This Notice includes key elements of the Government’s Five-Year Tax Reduction Plan, which was introduced in the February 2000 budget and expanded in the October 2000 Economic Statement and Budget Update. The Five-Year Tax Reduction Plan will provide $100 billion in tax relief by 2004-05, reducing federal personal income tax paid by Canadians by 21 per cent on average. Families with children will receive an even larger tax cut – about 27 per cent on average.
Measures included in the detailed Notice of Ways and Means Motion tabled today:
- reduce tax rates at all income levels. Specifically, the Notice
provides for a reduction in the low- and middle-income tax rates to 16 per cent and 22 per cent respectively as of January 2001. The top
29-per-cent rate is reduced to 26 per cent on incomes between about
$61,000 and $100,000, which means that the 29-per-cent rate applies
only to income in excess of $100,000;
- eliminate the 5-per-cent deficit reduction surtax as of January 2001;
- increase the support for families with children through the Canada
Child Tax Benefit;
- reduce the capital gains inclusion rate from three-quarters to
two-thirds effective February 28, 2000, and further reduce it to
one-half effective October 18, 2000;
- provide a capital gains rollover on investments in shares of certain
small- and medium-sized active business corporations;
- make Canada more competitive by reducing the 28-per-cent general
corporate tax rate to 21 per cent – starting with a 1-point
reduction effective January 1, 2001, followed by a 2-point cut in each
of the following three years; and
- defer the taxation of certain stock option benefits, increase the
stock option deduction and allow an additional deduction for certain
stock option shares donated to charity.
The Notice also includes measures previously introduced in Bill C-43, which had received first reading in the House of Commons during the last session and amendments related to foreign branch banking, which were released in draft form on August 8, 2000.
Also included are measures that have not been previously announced. These additional measures respond to issues raised by interested parties since the release of the draft legislation on December 21, 2000. The attached backgrounder provides a brief description of amendments that are included in the Notice and that have not been previously announced.
To facilitate understanding of the Notice, a revised full set of explanatory notes relating to the proposed amendments is also being released. References to "Announcement Date" in the Notice and explanatory notes should be read as references to today’s date.
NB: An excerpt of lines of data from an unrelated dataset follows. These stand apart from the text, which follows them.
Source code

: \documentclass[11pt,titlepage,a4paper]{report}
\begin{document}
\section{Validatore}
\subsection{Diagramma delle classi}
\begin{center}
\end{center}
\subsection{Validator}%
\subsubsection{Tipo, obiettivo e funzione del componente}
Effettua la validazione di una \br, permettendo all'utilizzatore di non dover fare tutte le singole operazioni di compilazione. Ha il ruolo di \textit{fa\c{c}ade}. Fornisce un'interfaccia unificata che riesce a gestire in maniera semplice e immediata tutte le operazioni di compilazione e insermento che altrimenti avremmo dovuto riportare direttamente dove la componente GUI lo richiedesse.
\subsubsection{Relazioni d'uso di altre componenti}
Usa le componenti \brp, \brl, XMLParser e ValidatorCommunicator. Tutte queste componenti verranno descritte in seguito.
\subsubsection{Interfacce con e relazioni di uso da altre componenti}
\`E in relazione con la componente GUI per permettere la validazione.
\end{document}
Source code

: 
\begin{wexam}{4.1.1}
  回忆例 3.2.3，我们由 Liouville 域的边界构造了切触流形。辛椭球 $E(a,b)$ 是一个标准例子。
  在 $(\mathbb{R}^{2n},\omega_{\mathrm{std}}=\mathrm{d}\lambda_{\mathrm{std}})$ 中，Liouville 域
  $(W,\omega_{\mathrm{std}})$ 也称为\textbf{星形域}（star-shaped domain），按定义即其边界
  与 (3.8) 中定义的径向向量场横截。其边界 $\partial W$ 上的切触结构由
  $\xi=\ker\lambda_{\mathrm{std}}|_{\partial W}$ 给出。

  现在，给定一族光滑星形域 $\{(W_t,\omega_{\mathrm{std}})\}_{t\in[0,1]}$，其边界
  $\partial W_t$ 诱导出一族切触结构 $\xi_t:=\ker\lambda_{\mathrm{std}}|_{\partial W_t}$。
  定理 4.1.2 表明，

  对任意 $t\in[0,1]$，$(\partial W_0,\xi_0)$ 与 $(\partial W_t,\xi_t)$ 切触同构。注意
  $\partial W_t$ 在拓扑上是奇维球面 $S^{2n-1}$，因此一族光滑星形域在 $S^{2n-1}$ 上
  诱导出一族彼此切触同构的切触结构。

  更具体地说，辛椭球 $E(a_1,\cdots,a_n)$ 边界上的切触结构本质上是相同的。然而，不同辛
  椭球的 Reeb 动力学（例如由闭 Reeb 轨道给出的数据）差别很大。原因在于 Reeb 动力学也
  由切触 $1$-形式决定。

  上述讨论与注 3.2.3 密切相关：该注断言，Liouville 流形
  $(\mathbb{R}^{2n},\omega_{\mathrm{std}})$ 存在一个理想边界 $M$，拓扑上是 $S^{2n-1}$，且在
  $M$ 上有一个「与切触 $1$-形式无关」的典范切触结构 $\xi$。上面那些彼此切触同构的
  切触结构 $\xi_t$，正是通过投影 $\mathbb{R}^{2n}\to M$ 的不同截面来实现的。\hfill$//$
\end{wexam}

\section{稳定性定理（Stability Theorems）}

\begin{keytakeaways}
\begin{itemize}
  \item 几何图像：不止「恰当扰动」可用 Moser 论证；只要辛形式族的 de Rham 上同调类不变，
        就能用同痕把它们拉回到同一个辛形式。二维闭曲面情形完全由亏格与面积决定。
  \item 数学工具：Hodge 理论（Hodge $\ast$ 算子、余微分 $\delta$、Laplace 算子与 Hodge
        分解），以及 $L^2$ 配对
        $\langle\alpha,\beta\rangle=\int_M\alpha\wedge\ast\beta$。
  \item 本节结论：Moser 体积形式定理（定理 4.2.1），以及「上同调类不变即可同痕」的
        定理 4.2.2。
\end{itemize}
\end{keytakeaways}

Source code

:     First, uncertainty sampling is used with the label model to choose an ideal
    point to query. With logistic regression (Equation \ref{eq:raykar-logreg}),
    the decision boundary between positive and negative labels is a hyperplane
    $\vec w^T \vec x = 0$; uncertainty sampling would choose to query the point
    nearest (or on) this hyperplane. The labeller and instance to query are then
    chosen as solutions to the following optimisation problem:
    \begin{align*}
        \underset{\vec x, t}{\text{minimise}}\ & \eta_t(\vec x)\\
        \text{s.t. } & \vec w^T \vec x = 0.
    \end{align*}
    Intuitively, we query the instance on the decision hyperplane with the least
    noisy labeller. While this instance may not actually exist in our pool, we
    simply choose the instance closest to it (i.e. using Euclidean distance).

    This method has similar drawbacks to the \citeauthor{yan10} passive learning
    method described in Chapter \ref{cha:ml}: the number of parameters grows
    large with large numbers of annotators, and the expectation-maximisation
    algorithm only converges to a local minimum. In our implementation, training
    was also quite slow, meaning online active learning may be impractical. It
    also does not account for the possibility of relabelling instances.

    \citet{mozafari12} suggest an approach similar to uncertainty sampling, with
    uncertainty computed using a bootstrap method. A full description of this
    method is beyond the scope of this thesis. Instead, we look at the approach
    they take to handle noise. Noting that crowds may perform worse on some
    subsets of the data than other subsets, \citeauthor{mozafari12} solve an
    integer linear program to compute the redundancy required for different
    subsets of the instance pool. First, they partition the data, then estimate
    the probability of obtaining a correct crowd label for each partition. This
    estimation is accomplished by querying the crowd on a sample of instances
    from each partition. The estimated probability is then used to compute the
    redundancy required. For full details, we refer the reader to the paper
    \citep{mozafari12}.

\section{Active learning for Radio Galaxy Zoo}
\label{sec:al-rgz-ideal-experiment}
The Government intends to introduce a bill implementing these measures at the earliest opportunity.
The Notice and explanatory notes may be viewed on the Department of Finance Web site at the address shown below. Printed copies of the Notice are available for $55 from the Department of Finance Distribution Centre at (613) 943-8665. In a few days, printed copies of the explanatory notes will be available from the Distribution Centre for $65.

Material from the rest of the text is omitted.